=== Section Start ===

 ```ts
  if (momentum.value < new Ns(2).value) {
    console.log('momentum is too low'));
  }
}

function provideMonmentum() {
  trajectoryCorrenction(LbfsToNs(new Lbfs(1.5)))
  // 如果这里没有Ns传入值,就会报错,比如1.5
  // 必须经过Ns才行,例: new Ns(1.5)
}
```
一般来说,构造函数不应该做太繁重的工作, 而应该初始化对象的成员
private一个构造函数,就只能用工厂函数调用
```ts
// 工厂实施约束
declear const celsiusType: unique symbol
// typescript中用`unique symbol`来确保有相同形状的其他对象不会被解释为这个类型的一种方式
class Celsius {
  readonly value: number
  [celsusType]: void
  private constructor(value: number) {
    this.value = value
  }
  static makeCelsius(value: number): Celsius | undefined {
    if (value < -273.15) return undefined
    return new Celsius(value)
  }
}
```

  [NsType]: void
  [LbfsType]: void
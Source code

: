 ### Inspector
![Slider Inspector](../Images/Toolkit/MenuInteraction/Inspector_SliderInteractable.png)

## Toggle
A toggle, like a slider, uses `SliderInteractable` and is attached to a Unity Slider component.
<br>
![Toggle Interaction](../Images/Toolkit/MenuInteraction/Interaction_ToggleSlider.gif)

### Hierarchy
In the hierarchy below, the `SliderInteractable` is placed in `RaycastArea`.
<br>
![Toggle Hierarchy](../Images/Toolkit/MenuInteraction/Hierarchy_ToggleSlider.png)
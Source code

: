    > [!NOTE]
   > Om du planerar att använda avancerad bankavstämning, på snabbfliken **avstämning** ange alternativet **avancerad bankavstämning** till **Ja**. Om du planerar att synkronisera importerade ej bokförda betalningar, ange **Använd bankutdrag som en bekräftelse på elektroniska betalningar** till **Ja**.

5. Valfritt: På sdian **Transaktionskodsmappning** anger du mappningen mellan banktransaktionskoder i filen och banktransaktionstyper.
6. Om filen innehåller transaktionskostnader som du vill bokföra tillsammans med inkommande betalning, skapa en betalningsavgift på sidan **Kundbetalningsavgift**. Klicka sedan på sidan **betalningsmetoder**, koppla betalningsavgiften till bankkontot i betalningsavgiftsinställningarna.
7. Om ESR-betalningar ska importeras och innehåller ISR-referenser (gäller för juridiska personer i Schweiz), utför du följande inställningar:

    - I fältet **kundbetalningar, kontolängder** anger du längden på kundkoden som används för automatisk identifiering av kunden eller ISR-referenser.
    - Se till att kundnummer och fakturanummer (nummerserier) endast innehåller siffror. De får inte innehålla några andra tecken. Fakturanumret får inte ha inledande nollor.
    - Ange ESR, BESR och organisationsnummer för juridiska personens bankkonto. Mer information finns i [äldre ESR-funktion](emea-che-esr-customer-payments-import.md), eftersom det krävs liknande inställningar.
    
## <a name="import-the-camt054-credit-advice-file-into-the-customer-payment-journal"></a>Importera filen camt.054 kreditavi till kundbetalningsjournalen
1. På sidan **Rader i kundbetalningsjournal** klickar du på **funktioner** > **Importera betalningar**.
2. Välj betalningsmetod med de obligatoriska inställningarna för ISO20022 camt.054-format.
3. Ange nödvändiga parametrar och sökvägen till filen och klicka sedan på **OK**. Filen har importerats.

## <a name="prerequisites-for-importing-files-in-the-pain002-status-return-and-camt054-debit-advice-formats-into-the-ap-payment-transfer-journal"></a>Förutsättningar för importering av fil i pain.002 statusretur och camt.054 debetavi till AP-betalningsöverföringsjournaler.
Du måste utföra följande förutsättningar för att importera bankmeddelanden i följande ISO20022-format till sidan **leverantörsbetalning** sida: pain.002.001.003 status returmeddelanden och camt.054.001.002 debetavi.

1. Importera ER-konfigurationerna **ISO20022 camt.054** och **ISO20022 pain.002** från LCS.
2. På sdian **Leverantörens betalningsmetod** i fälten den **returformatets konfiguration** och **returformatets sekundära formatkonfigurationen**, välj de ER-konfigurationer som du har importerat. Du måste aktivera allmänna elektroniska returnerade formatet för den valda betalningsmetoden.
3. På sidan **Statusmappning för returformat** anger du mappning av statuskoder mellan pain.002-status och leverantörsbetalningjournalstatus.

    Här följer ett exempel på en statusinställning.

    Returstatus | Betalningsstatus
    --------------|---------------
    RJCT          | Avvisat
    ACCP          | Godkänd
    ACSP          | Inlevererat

=== Section End ===

THE TASK:
Retype exactly the lines of the data above, starting at its first line and finishing with the line that has "- I fältet **kundbetalningar, kontolängder**" in it.

PROBLEM SOLUTION:
 ```ts
  if (momentum.value < new Ns(2).value) {
    console.log('momentum is too low'));
  }
}

function provideMonmentum() {
  trajectoryCorrenction(LbfsToNs(new Lbfs(1.5)))
  // 如果这里没有Ns传入值,就会报错,比如1.5
  // 必须经过Ns才行,例: new Ns(1.5)
}
```
一般来说,构造函数不应该做太繁重的工作, 而应该初始化对象的成员
private一个构造函数,就只能用工厂函数调用
```ts
// 工厂实施约束
declear const celsiusType: unique symbol
// typescript中用`unique symbol`来确保有相同形状的其他对象不会被解释为这个类型的一种方式
class Celsius {
  readonly value: number
  [celsusType]: void
  private constructor(value: number) {
    this.value = value
  }
  static makeCelsius(value: number): Celsius | undefined {
    if (value < -273.15) return undefined
    return new Celsius(value)
  }
}
```

  [NsType]: void
  [LbfsType]: void
Source code

: ### Inspector
![Slider Inspector](../Images/Toolkit/MenuInteraction/Inspector_SliderInteractable.png)

## Toggle
A toggle, like a slider, uses `SliderInteractable` and is attached to a Unity Slider component.
<br>
![Toggle Interaction](../Images/Toolkit/MenuInteraction/Interaction_ToggleSlider.gif)

### Hierarchy
In the hierarchy below, the `SliderInteractable` is placed in `RaycastArea`.
<br>
![Toggle Hierarchy](../Images/Toolkit/MenuInteraction/Hierarchy_ToggleSlider.png)
Source code

:    > [!NOTE]
   > Om du planerar att använda avancerad bankavstämning, på snabbfliken **avstämning** ange alternativet **avancerad bankavstämning** till **Ja**. Om du planerar att synkronisera importerade ej bokförda betalningar, ange **Använd bankutdrag som en bekräftelse på elektroniska betalningar** till **Ja**.

5. Valfritt: På sdian **Transaktionskodsmappning** anger du mappningen mellan banktransaktionskoder i filen och banktransaktionstyper.
6. Om filen innehåller transaktionskostnader som du vill bokföra tillsammans med inkommande betalning, skapa en betalningsavgift på sidan **Kundbetalningsavgift**. Klicka sedan på sidan **betalningsmetoder**, koppla betalningsavgiften till bankkontot i betalningsavgiftsinställningarna.
7. Om ESR-betalningar ska importeras och innehåller ISR-referenser (gäller för juridiska personer i Schweiz), utför du följande inställningar:

    - I fältet **kundbetalningar, kontolängder** anger du längden på kundkoden som används för automatisk identifiering av kunden eller ISR-referenser.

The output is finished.